Let $f$ be a $C^1$ convex function with $L$-Lipschitz gradient. We assume black-box access to the function and its gradient. Gradient descent will converge to a global minimum with an appropriate choice of step size $s$: $x_{k+1} := x_k - s\cdot \nabla f(x_k)$. In general, $s$ can be chosen to vary with the step $k$. The function gap $f(x_k) - \inf f$, will then converge like $O(k^{-c})$ for some exponent $c$ where $k$ is the iteration counter. While fixed step sizes achieve $c=1$, complicated patterns of increasing and decreasing step sizes can lead to improved rates of convergence, increasing the exponent.
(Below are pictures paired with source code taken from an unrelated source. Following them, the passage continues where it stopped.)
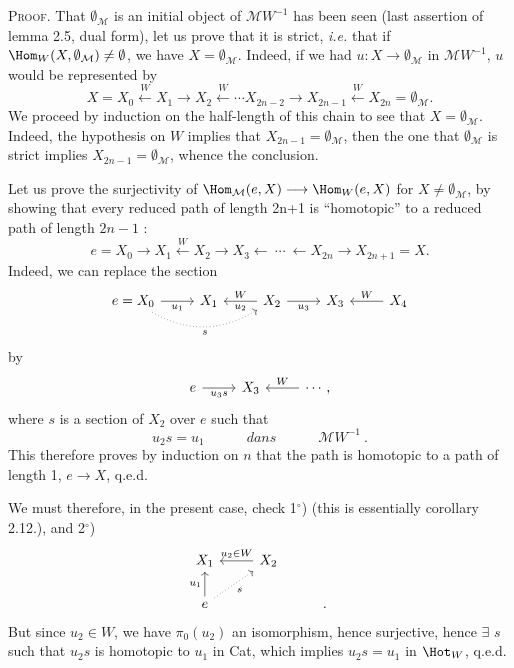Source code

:\textsc{Proof}. That $\emptyset_{\mathcal{M}}$ is an initial object of $\mathcal{M}W^{-1}$ has been seen (last assertion of lemma 2.5, dual form), let us prove that it is strict, \textit{i.e.} that if $\Hom_W(X,\emptyset_{\mathcal{M}})\neq\emptyset$, we have $X=\emptyset_{\mathcal{M}}$. Indeed, if we had $u : X\longrightarrow\emptyset_{\mathcal{M}}$ in $\mathcal{M}W^{-1}$, $u$ would be represented by
\[
X=X_0\xleftarrow{\ W\ }X_1\longrightarrow X_2\xleftarrow{\ W\ }\cdots X_{2n-2}\longrightarrow X_{2n-1}\xleftarrow{\ W\ }X_{2n}=\emptyset_{\mathcal{M}}.
\]
We proceed by induction on the half-length of this chain to see that $X=\emptyset_{\mathcal{M}}$. Indeed, the hypothesis on $W$ implies that $X_{2n-1}=\emptyset_{\mathcal{M}}$, then the one that $\emptyset_{\mathcal{M}}$ is strict implies
$X_{2n-1}=\emptyset_{\mathcal{M}}$, whence the conclusion. %

Let us prove the surjectivity of $\Hom_{\mathcal{M}}(e,X)\longrightarrow\Hom_W(e,X)$ for $X\neq\emptyset_{\mathcal{M}}$, by showing that every reduced path of length 2n+1 is ``homotopic'' to a reduced path of length $2n-1$ :
\[
e=X_0\longrightarrow X_1\xleftarrow{\ W\ }X_2\longrightarrow X_3\longleftarrow\ \cdots\ \longleftarrow X_{2n}\longrightarrow X_{2n+1}=X.
\]
Indeed, we can replace the section
\[
\begin{tikzcd}
e=X_0 \arrow[r,"u_1"'] \arrow[rr,dotted,bend right,"s"'] & X_1 & X_2 \arrow[l,"W"',"u_2"] \arrow[r,"u_3"'] & X_3 & X_4 \arrow[l,"W"']
\end{tikzcd}
\]
by
\[
\begin{tikzcd}
e \arrow[r,"u_3s"'] & X_3 & \cdots, \arrow[l,"W"']
\end{tikzcd}
\]
where $s$ is a section of $X_2$ over $e$ such that
\[
u_2s=u_1\qquad\quad\textit{dans}\qquad\quad\mathcal{M}W^{-1}\ .
\]
This therefore proves by induction on $n$ that the path is homotopic to a path of length 1, $e\longrightarrow X$, q.e.d.

We must therefore, in the present case, check 1$^{\circ}$) (this is essentially corollary 2.12.), and 2$^{\circ}$)
\[
\begin{tikzcd}
X_1 & X_2 \arrow[l,"u_2\in W"'] & \\
e \arrow[u,"u_1"] \arrow[ur,dotted,"s"'] & & .
\end{tikzcd}
\]
But since $u_2\in W$, we have $\pi_0(u_2)$ an isomorphism, hence
surjective, hence $\exists$ $s$ such that $u_2s$ is homotopic to $u_1$ in Cat, which implies $u_2s=u_1$ in $\Hot_W$, q.e.d.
The constant $C_{35}$ is the supremum of exponents $c$ such that there exists a step schedule $s : \mathbb{N} \to \mathbb{R}$ so that vanilla gradient descent has a worst-case convergence of $O(k^{-c})$.

Known upper bounds

Bound	Reference	Comments
2	Folklore	See, e.g., [N2014]

Known lower bounds

Bound	Reference	Comments
1	Folklore	Achieved by constant step sizes. See, e.g., [B2015].
1.0564	[GSW23]	Nonconstant, fractal pattern
1.178	[GPR23]	Found by computer search on schedules of size 50
1.271	[AP24]	$\log_2(1+\sqrt{2})$, the “Silver schedule”

References

[AP24] Jason M Altschuler and Pablo A Parrilo. Acceleration by stepsize hedging: Silver stepsize schedule for smooth convex optimization. Mathematical Programming, pages 1–14, 2024.
[B2015] Dimitri P. Bertsekas. Convex optimization algorithms. 2015.
[GPR23] Shuvomoy Das Gupta, Bart P.G. Van Parys, and Ernest Ryu. Branch-and-bound performance estimation programming: A unified methodology for constructing optimal optimization methods. Mathematical Programming, 2023
[GSW23] Benjamin Grimmer, Kevin Shu, and Alex L. Wang. Accelerated Gradient Descent via Long Steps. arXiv:2309.09961
[N2014] Yurii Nesterov. Introductory Lectures on Convex Optimization: A Basic Course. Springer Publishing Company, Incorporated, 1 edition, 2014.